食堂に向かうと朝食の準備がすでにできていた。コーヒーの香りが鼻孔をくすぐる。
「朝もたくさん食べてね。きっと美味しいわよ。特にデザートが自信作なの」
とサヨイは笑顔で言う。
その笑顔を見ると、味見はしなかったのかと追及できない。
しかし、サヨイの料理は基本的には美味しいのだ。
基本的には、と但し書きをしなければならないが。
コーヒー、オートミール、トマトのソテー、そしてデザート。
今日も美味しそうだ。
ただし例外もある。
僕はデザートを凝視した。
そのデザートは、ヨーグルトにすりおろしたバナナなどを加えていた。そこにマスタード、蜂蜜、醤油をかけている形跡がある。
挑戦的なマスタード。
冒涜的な醤油。
一体どのような味が僕を襲うのか。
僕は平静を装って席に着いたが、内心の動揺をサヨイに悟られるのではないかと気が気でなかった。
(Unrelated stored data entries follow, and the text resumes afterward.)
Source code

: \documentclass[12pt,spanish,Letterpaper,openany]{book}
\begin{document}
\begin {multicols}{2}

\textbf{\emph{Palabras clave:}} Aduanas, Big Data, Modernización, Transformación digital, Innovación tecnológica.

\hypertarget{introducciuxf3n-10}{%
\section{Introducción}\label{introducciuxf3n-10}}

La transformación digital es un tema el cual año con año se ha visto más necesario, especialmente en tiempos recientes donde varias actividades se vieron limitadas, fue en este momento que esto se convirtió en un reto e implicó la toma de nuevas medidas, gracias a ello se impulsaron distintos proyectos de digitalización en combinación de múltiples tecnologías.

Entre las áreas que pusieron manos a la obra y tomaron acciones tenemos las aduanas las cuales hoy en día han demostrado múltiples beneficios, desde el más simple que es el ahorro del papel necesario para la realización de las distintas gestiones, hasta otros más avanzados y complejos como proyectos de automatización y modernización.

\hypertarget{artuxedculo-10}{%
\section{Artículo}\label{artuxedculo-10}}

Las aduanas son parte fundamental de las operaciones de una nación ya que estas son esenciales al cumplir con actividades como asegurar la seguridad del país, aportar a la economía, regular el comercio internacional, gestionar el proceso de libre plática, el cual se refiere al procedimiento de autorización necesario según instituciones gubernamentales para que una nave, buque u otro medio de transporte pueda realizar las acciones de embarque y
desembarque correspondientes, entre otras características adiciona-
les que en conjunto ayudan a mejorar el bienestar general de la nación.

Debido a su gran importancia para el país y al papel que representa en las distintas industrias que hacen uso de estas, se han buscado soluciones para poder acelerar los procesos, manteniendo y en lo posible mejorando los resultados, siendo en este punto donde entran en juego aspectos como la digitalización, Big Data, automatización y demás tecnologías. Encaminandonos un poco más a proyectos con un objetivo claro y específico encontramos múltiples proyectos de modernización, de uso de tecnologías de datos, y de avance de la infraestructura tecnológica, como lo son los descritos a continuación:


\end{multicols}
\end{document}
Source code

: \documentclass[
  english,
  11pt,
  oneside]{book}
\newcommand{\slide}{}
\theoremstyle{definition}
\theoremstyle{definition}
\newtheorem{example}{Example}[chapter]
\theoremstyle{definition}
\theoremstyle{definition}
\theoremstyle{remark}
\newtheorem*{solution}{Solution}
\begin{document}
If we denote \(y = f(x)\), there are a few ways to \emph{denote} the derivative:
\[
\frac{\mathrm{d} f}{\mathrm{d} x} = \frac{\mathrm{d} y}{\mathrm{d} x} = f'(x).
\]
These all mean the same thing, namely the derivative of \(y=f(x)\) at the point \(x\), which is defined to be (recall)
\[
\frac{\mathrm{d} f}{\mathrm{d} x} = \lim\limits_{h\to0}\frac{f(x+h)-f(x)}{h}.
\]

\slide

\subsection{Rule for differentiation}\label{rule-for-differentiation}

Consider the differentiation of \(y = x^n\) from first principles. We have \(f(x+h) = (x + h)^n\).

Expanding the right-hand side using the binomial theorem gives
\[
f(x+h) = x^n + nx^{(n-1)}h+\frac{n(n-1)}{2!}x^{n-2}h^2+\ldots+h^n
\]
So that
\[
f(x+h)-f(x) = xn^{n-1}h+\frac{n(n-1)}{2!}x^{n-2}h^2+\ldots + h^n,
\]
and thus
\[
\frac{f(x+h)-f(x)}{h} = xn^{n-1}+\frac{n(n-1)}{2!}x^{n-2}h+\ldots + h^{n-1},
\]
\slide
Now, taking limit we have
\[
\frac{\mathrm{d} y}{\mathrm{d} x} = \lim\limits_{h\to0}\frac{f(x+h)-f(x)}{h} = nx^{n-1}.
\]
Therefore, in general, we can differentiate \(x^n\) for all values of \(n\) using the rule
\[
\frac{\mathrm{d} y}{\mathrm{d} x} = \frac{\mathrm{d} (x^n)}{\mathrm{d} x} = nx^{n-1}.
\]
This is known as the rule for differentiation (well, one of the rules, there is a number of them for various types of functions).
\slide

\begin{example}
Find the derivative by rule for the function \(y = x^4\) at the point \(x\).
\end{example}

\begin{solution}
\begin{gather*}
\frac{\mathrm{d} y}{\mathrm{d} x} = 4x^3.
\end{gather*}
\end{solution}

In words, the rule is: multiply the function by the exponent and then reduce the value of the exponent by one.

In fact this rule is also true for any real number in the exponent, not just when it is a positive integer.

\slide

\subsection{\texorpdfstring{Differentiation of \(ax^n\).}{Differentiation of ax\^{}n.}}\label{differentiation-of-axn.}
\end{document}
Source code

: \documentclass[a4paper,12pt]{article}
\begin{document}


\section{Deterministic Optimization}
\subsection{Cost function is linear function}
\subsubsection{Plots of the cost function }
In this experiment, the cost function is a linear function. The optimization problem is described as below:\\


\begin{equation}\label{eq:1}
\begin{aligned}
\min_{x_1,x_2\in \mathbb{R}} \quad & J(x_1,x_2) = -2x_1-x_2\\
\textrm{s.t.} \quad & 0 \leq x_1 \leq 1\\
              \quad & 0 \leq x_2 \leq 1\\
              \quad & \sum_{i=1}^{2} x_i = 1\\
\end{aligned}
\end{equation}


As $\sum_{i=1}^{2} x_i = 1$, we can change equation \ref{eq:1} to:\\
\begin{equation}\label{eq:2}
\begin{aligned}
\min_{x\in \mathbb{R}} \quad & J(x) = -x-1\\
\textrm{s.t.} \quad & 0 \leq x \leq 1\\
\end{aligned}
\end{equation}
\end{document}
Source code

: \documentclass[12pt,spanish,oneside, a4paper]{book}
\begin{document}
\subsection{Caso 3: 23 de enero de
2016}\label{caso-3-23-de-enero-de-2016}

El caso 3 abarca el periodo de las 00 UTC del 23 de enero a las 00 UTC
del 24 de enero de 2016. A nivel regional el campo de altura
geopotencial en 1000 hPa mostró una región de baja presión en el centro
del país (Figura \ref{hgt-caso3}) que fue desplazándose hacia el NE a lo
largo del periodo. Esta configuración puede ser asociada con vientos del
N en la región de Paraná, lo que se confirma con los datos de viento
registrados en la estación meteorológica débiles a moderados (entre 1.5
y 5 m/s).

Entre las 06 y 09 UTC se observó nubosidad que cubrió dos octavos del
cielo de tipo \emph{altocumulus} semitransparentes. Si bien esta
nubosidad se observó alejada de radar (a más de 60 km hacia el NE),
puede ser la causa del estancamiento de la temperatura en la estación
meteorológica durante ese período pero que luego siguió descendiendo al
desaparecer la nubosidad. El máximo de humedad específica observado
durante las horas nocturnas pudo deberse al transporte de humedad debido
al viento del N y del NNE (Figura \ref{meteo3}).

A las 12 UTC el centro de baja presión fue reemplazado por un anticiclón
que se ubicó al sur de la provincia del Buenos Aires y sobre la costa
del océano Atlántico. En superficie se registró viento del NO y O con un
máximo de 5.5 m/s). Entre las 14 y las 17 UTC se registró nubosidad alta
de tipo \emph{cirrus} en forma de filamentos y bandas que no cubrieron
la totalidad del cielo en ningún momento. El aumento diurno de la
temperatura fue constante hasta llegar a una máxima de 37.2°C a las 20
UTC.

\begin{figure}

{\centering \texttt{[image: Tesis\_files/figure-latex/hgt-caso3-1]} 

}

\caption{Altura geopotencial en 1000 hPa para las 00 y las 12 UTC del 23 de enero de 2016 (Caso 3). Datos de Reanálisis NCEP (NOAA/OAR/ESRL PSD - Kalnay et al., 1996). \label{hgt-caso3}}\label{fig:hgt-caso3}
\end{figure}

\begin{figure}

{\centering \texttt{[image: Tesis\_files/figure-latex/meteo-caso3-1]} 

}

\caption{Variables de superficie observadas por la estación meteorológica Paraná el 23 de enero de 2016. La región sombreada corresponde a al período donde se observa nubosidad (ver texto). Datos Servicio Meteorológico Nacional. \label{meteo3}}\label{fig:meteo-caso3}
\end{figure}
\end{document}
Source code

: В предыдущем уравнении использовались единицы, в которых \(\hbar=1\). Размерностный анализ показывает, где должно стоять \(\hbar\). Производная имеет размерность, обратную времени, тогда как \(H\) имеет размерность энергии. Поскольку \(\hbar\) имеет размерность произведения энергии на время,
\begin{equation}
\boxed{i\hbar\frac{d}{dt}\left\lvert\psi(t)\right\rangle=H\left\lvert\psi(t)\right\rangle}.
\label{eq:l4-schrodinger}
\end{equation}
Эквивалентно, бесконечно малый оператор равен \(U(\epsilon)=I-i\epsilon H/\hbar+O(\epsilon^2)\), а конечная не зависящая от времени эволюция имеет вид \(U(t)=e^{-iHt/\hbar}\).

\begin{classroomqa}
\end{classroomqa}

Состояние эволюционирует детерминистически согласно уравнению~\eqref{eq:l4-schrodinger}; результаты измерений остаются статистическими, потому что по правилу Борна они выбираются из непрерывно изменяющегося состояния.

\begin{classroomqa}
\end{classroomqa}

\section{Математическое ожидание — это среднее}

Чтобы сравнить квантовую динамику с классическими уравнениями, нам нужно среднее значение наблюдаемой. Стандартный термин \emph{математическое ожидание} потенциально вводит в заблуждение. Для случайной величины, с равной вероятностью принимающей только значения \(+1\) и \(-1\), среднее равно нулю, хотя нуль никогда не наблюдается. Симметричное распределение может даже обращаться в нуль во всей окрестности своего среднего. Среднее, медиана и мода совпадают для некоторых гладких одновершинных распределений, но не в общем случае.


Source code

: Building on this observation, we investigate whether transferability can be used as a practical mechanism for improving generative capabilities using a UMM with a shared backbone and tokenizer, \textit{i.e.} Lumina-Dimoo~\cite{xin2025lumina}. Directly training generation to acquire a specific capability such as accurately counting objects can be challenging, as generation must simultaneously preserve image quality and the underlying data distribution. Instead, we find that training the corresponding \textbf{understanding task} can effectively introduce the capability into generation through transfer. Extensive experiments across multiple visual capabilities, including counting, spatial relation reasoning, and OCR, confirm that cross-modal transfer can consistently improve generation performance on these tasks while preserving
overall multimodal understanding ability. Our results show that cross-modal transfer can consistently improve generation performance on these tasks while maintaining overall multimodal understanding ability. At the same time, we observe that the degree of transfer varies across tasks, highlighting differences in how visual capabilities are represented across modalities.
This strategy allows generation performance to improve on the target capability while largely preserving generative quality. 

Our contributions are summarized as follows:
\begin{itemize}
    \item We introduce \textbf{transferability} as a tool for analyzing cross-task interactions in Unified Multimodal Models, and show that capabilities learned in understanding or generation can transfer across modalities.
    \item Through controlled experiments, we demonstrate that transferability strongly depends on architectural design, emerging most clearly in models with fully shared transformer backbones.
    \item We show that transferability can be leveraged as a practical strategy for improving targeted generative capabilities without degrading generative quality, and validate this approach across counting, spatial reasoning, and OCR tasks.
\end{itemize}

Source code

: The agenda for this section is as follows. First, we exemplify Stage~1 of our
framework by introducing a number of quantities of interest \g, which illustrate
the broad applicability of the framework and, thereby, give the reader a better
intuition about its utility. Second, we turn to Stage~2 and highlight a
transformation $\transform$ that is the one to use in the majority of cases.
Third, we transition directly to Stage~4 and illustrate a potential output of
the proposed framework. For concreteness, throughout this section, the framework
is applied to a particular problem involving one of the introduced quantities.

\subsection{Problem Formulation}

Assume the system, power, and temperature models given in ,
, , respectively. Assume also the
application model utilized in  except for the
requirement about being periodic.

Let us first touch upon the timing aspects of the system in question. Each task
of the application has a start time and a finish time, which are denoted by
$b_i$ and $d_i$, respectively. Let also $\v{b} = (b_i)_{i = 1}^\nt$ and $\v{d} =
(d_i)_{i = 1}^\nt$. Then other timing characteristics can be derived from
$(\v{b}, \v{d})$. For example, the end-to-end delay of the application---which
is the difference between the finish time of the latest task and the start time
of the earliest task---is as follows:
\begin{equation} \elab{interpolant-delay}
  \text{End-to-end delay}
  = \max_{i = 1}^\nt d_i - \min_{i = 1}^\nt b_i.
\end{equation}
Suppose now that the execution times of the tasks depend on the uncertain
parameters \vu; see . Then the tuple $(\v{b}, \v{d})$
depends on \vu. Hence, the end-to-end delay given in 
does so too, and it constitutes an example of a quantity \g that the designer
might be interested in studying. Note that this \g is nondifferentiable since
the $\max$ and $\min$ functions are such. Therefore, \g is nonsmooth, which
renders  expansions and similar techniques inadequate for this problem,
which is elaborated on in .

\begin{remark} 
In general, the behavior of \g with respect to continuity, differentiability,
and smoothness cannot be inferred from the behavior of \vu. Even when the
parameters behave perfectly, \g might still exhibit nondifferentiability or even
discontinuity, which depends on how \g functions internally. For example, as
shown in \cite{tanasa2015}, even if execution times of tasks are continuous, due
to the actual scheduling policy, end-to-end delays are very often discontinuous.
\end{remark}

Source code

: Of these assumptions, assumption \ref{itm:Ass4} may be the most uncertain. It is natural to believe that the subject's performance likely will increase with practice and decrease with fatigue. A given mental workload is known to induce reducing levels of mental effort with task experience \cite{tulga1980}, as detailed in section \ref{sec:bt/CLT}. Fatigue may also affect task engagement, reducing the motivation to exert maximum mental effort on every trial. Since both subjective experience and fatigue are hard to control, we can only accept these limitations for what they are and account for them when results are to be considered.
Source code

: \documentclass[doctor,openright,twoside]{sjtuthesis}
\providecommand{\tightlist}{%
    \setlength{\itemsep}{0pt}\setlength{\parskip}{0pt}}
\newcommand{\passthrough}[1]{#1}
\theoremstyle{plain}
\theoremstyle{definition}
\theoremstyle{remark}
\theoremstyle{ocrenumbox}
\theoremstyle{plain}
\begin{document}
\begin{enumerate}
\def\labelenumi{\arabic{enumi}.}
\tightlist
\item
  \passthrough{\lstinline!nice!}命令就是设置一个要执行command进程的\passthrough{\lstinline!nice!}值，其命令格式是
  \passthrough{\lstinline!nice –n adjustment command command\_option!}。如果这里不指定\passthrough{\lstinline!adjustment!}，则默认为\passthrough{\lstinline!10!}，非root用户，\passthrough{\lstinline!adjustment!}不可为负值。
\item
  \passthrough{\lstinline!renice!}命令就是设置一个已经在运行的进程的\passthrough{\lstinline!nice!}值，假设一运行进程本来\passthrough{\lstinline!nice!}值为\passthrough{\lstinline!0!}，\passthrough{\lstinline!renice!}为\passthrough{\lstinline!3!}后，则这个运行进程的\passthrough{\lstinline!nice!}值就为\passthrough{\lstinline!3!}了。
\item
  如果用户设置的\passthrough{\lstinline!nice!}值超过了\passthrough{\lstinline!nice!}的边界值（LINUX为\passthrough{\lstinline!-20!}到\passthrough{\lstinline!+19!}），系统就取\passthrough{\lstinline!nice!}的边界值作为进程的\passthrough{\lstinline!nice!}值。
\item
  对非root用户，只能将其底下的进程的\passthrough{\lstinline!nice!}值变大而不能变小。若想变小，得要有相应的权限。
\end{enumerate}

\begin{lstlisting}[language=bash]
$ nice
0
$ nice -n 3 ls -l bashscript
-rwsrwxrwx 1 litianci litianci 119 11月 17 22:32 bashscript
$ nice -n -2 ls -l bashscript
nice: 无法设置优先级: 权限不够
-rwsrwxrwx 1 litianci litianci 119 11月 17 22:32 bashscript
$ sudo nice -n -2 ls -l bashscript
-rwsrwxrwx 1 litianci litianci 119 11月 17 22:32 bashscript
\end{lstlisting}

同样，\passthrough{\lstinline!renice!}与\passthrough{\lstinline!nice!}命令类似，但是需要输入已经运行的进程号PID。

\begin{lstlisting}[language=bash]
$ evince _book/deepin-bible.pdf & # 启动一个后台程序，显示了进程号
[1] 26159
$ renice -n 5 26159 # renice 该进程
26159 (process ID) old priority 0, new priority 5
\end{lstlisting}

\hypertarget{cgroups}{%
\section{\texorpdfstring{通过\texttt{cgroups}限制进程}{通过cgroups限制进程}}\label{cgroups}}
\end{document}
サヨイには困った癖がある。謎めいた創作デザートを毎回作ってしまうのだ。決して不味いわけではない。だが、美味いわけでもなく、複雑怪奇な味わいに僕は毎回困ってしまう。同じ感想ばかり言うわけにはいかない。僕の語彙力が求められる場面だった。昔は普通の物を出してくれたのに。サヨイ、頼むから頑張らないで。
こういう時、僕は他の料理を食べながら創作デザートの感想を事前に考えておく。だが、マスタードに蜂蜜を混ぜ、さらには畳みかけるように醤油を加えるとは。サヨイの独創性は今朝も十全に発揮されている。平凡でいいから普通のものを作ってくれないかな。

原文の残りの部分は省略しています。